Item 5.02. Departure of Directors or Certain Officers; Election of Directors; Appointment of Certain Officers; Compensatory Arrangements of Certain Officers.
On November 19, 2021, the Board of Directors of II-VI Incorporated (the “Company”) elected Lisa Neal-Graves to serve as a member of the Board of Directors, effective November 22, 2021. Ms. Neal-Graves will serve as a Class Two Director. The Board of Directors has determined that Ms. Neal-Graves qualifies as an independent director under Nasdaq listing standards and related rules and regulations of the Securities and Exchange Commission. Ms. Neal-Graves has not been appointed to any committees of the Board of Directors at this time.
Ms. Neal-Graves, 58, has served as Principal of LMNG Innovations, LLC, a provider of consulting services to the technology industry, since 2020. Ms. Neal-Graves previously served as the Chief Innovation Officer for the Colorado State Attorney General’s Office in 2019, as the General Counsel and Chief Marketing Officer of Universal Plasma, LLC, an early stage antenna technology company, in 2017 and 2018, and as the Vice President and General Manager of the Cloud Strategic Product Group of Zayo Group, a provider of telecommunications fiber network services, in 2016 and 2017. She also served in various roles at Intel Corporation since 2006, including as Director of Technology Insights at Intel Labs, Executive Director of Intel China Research & Development, and Senior Manager of Procurement. Ms. Neal-Graves currently serves as a director of Rocky Mountain Public Media, which is a statewide, member-supported, multimedia organization in Colorado and the owner of Rocky Mountain PBS. Ms. Neal-Graves is a graduate of Hampton University, where she obtained her undergraduate degree in applied mathematics and computer science. Ms. Neal-Graves also holds a Masters in Computer Science from Michigan State University (with an emphasis in Artificial Intelligence), a Masters of Engineering from the University of Colorado Boulder, and a J.D. from the University of Colorado School of Law.
In connection with Ms. Neal-Graves’s appointment to the Board of Directors, and consistent with the Board of Directors’ current compensation arrangements for non-employee directors, Ms. Neal-Graves will be eligible to receive the Company’s standard annual cash compensation and expense reimbursement for non-employee directors, pro-rated for the remainder of the Company’s 2022 fiscal year. Ms. Neal-Graves also will be eligible to receive equity awards as part of the Company’s standard compensation for non-employee directors, as well as reimbursement of expenses.
There were no arrangements or understandings between Ms. Neal-Graves and any other person pursuant to which Ms.

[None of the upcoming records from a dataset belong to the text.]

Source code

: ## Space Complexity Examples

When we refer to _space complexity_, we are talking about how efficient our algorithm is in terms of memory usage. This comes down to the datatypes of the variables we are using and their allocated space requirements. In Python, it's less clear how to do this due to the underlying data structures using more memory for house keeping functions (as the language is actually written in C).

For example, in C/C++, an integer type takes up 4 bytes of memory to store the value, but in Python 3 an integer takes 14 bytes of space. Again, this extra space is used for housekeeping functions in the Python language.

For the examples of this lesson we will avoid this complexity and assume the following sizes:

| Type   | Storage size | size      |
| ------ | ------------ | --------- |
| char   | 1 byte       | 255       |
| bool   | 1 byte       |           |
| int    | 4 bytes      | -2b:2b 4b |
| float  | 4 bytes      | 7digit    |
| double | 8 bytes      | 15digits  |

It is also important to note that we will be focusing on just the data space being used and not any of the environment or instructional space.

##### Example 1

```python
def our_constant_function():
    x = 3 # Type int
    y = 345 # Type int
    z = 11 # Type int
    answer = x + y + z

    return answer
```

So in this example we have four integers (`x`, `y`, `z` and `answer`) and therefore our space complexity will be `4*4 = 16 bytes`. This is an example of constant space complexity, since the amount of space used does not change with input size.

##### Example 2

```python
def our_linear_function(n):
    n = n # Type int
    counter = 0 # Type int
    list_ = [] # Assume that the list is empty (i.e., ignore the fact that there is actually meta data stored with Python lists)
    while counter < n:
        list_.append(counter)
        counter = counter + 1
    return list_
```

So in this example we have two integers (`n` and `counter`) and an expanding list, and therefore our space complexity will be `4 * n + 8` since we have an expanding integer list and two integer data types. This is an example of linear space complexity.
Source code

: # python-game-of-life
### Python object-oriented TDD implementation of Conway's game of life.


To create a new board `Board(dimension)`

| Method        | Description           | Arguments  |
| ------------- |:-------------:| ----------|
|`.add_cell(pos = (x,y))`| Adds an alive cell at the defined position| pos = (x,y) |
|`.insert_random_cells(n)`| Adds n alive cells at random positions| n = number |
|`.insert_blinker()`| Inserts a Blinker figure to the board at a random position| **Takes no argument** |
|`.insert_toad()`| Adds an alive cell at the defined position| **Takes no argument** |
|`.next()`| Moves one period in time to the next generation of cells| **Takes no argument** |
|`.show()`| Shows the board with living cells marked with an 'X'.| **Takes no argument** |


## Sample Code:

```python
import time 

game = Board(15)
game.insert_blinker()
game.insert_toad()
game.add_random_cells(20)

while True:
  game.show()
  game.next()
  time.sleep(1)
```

Neal-Graves was selected as a director, and there are and have been no transactions since the beginning of the Company’s last fiscal year, or currently proposed, regarding Ms. Neal-Graves that are required to be disclosed by Item 404(a) of Regulation S-K.
Item 5.03. Amendments to Articles of Incorporation or Bylaws; Change in Fiscal Year.
On November 19, 2021, the Board of Directors of the Company unanimously voted to amend and restate the Company’s corporate Bylaws (the “Bylaws”), effective immediately. As amended and restated, the Bylaws provide that the number of directors on the Company’s Board of Directors must be at least five and not more than 14. The Bylaws previously provided that the number of directors must be at least five and not more than 11. A copy of the amended and restated Bylaws is attached hereto as Exhibit 3.1 and incorporated herein by reference.
Item 5.07. Submission of Matters to a Vote of Security Holders.
(a) The Company held its Annual Meeting of Shareholders on November 18, 2021 (the “Annual Meeting”). As of September 15, 2021, the record date for the Annual Meeting (the “Record Date”), there were 106,237,103 shares of the Company’s common stock, no par value (“Common Stock”), outstanding and entitled to vote at the Annual Meeting. In addition, 75,000 shares of the Company’s Series B-1 Convertible Preferred Stock, no par value (“Series B-1 Preferred Stock”), were issued and outstanding as of the Record Date and entitled to vote as one class with the Common Stock on an as-converted basis. A total of 90,160,097 shares of Common Stock and 75,000 shares of Series B-1 Preferred Stock, representing approximately 86% of the total number of votes entitled to be cast at the Annual Meeting, were present in person or by proxy at the Annual Meeting.